**TASK DETAILS**: All of the entries below must be copied out exactly.

Start of RECORDED DATA

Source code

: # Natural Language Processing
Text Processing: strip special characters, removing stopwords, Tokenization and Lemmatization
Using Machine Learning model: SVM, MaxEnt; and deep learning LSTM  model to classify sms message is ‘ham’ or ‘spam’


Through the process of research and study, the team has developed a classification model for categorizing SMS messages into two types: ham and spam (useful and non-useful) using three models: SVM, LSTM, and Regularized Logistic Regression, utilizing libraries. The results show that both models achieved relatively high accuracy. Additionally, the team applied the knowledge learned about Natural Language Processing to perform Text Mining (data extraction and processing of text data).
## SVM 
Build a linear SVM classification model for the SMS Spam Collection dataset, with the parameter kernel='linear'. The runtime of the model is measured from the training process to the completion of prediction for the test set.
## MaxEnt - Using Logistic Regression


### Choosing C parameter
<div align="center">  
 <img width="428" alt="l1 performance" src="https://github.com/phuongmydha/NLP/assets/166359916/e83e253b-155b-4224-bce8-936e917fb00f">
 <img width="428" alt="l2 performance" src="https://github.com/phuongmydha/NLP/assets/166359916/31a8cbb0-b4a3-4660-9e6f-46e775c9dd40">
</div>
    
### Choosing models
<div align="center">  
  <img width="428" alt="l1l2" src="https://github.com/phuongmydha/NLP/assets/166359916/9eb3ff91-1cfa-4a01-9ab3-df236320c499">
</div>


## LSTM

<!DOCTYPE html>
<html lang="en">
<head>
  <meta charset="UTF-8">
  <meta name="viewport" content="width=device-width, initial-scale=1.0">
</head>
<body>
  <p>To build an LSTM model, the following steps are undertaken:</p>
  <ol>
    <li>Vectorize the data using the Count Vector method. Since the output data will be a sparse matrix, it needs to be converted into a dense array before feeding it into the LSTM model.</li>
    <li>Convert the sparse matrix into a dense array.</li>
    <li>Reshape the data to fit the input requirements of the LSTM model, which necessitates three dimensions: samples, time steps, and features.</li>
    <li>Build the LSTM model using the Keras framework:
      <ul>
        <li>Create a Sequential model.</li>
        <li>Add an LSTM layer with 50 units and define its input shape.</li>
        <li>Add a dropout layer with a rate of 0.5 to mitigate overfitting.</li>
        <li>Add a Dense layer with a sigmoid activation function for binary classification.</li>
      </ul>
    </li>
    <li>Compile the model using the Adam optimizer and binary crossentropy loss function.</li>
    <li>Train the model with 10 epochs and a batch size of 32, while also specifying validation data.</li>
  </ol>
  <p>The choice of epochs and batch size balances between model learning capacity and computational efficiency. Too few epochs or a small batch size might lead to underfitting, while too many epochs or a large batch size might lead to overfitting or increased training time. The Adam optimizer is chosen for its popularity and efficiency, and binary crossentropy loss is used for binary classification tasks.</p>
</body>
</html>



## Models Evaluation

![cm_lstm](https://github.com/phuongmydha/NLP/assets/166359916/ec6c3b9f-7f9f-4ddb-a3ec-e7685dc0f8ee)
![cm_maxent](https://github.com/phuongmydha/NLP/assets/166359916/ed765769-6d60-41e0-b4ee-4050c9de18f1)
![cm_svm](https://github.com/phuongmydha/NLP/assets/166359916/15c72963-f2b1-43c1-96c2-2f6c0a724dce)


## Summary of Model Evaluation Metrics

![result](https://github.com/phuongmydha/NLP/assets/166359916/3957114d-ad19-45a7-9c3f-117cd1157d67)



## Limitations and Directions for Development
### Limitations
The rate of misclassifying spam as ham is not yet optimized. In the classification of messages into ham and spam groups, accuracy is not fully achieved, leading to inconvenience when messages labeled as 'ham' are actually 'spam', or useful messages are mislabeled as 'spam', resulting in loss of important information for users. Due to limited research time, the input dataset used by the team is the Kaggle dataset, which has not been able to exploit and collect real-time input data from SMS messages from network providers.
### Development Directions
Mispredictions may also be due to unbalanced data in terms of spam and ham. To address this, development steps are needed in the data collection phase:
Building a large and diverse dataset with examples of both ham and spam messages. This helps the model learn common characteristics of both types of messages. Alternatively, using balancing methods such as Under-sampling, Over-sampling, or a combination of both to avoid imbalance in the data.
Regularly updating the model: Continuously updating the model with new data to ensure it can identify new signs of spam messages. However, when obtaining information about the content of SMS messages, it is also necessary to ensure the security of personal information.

End of RECORDED DATA

**WORKED SOLUTION**:
Source code

: # Natural Language Processing
Text Processing: strip special characters, removing stopwords, Tokenization and Lemmatization
Using Machine Learning model: SVM, MaxEnt; and deep learning LSTM  model to classify sms message is ‘ham’ or ‘spam’


Through the process of research and study, the team has developed a classification model for categorizing SMS messages into two types: ham and spam (useful and non-useful) using three models: SVM, LSTM, and Regularized Logistic Regression, utilizing libraries. The results show that both models achieved relatively high accuracy. Additionally, the team applied the knowledge learned about Natural Language Processing to perform Text Mining (data extraction and processing of text data).
## SVM 
Build a linear SVM classification model for the SMS Spam Collection dataset, with the parameter kernel='linear'. The runtime of the model is measured from the training process to the completion of prediction for the test set.
## MaxEnt - Using Logistic Regression


### Choosing C parameter
<div align="center">  
 <img width="428" alt="l1 performance" src="https://github.com/phuongmydha/NLP/assets/166359916/e83e253b-155b-4224-bce8-936e917fb00f">
 <img width="428" alt="l2 performance" src="https://github.com/phuongmydha/NLP/assets/166359916/31a8cbb0-b4a3-4660-9e6f-46e775c9dd40">
</div>
    
### Choosing models
<div align="center">  
  <img width="428" alt="l1l2" src="https://github.com/phuongmydha/NLP/assets/166359916/9eb3ff91-1cfa-4a01-9ab3-df236320c499">
</div>


## LSTM

<!DOCTYPE html>
<html lang="en">
<head>
  <meta charset="UTF-8">
  <meta name="viewport" content="width=device-width, initial-scale=1.0">
</head>
<body>
  <p>To build an LSTM model, the following steps are undertaken:</p>
  <ol>
    <li>Vectorize the data using the Count Vector method. Since the output data will be a sparse matrix, it needs to be converted into a dense array before feeding it into the LSTM model.</li>
    <li>Convert the sparse matrix into a dense array.</li>
    <li>Reshape the data to fit the input requirements of the LSTM model, which necessitates three dimensions: samples, time steps, and features.</li>
    <li>Build the LSTM model using the Keras framework:
      <ul>
        <li>Create a Sequential model.</li>
        <li>Add an LSTM layer with 50 units and define its input shape.</li>
        <li>Add a dropout layer with a rate of 0.5 to mitigate overfitting.</li>
        <li>Add a Dense layer with a sigmoid activation function for binary classification.</li>
      </ul>
    </li>
    <li>Compile the model using the Adam optimizer and binary crossentropy loss function.</li>
    <li>Train the model with 10 epochs and a batch size of 32, while also specifying validation data.</li>
  </ol>
  <p>The choice of epochs and batch size balances between model learning capacity and computational efficiency. Too few epochs or a small batch size might lead to underfitting, while too many epochs or a large batch size might lead to overfitting or increased training time. The Adam optimizer is chosen for its popularity and efficiency, and binary crossentropy loss is used for binary classification tasks.</p>
</body>
</html>



## Models Evaluation

![cm_lstm](https://github.com/phuongmydha/NLP/assets/166359916/ec6c3b9f-7f9f-4ddb-a3ec-e7685dc0f8ee)
![cm_maxent](https://github.com/phuongmydha/NLP/assets/166359916/ed765769-6d60-41e0-b4ee-4050c9de18f1)
![cm_svm](https://github.com/phuongmydha/NLP/assets/166359916/15c72963-f2b1-43c1-96c2-2f6c0a724dce)


## Summary of Model Evaluation Metrics

![result](https://github.com/phuongmydha/NLP/assets/166359916/3957114d-ad19-45a7-9c3f-117cd1157d67)



## Limitations and Directions for Development
### Limitations
The rate of misclassifying spam as ham is not yet optimized. In the classification of messages into ham and spam groups, accuracy is not fully achieved, leading to inconvenience when messages labeled as 'ham' are actually 'spam', or useful messages are mislabeled as 'spam', resulting in loss of important information for users. Due to limited research time, the input dataset used by the team is the Kaggle dataset, which has not been able to exploit and collect real-time input data from SMS messages from network providers.
### Development Directions
Mispredictions may also be due to unbalanced data in terms of spam and ham. To address this, development steps are needed in the data collection phase:
Building a large and diverse dataset with examples of both ham and spam messages. This helps the model learn common characteristics of both types of messages. Alternatively, using balancing methods such as Under-sampling, Over-sampling, or a combination of both to avoid imbalance in the data.
Regularly updating the model: Continuously updating the model with new data to ensure it can identify new signs of spam messages. However, when obtaining information about the content of SMS messages, it is also necessary to ensure the security of personal information.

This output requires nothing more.